Quanto sono importanti serie tv come Adolescence, la miniserie che offre un ritratto crudo dell’adolescenza moderna, per capire cosa sta succedendo ai nostri figli?
«Sono importanti. Le puntate della serie tv inglese offrono uno spaccato di una realtà in cui non figurano adulti significativi. Di fronte a questa assenza, entra in scena Internet. È quando si sentono soli in mezzo agli adulti, che i ragazzi cercano rifugio in Internet, non viceversa. Internet è il luogo dove riducono la solitudine che sperimentano ogni giorno. È vero: oggi i figli sono voluti e non dati alla luce per dovere, come per le generazioni passate. Ma c’è una clausola: i ragazzi non possono esprimere emozioni che disturbano, costringendo l’adulto a cambiar programma. Paura, tristezza o rabbia sono bandite. L’adulto vuole tutto: alimenta l’individualismo e chiede ai propri figli di non provare emozioni se non quelle che li fanno sentire adeguati».
«Corpi che parlano: come stare in relazione con gli adolescenti» è il titolo del suo intervento previsto nell’ambito di Sconfinare Festival previsto a Bellinzona il prossimo ottobre. Può fornirci qualche anticipazione?
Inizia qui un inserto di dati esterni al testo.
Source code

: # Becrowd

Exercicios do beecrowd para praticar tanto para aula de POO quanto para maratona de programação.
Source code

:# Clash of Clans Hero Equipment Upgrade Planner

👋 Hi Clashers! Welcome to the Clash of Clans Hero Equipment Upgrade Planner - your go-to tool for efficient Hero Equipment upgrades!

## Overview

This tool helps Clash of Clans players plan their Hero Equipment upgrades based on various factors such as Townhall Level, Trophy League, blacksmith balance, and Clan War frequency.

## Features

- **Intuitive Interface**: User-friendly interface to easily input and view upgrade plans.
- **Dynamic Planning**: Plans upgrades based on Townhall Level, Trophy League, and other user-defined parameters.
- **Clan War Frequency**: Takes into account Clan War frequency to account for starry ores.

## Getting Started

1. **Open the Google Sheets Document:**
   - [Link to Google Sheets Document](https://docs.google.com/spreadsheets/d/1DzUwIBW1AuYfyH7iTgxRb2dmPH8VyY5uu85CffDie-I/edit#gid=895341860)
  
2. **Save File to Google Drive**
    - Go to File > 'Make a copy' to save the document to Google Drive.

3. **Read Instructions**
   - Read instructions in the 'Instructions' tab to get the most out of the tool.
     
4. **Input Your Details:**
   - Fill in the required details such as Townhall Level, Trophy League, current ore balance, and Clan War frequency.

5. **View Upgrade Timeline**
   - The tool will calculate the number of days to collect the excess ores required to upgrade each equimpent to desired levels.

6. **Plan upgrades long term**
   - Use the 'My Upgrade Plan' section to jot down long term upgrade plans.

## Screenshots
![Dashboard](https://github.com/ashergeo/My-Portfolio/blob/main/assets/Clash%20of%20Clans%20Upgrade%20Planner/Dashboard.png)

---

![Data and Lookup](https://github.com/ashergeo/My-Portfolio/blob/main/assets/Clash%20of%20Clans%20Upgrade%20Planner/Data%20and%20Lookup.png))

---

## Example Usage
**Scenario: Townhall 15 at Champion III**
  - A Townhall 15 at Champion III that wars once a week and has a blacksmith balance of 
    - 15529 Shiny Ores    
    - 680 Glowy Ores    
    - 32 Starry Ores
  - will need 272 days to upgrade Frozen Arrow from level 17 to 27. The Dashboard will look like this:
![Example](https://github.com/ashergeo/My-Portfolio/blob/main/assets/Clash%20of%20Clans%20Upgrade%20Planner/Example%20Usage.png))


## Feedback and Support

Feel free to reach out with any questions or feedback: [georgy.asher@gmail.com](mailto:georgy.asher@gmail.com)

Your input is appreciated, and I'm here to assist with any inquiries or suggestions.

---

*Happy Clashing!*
«A Bellinzona mi concentrerò sulle condizioni giuste per costruire una relazione autentica con l’adolescente. Proverò a spiegare, prendendo spunto dal mio ultimo libro «Chiamami adulto. Come stare in relazione con gli adolescenti» che cosa vuole dire oggi provare a stare in una relazione, senza fornire ricette applicative, perché i figli non sono tutti uguali. Ricordo che una relazione autentica, è ciò che più si avvicina alla felicità in questa società dissociata ed individualista».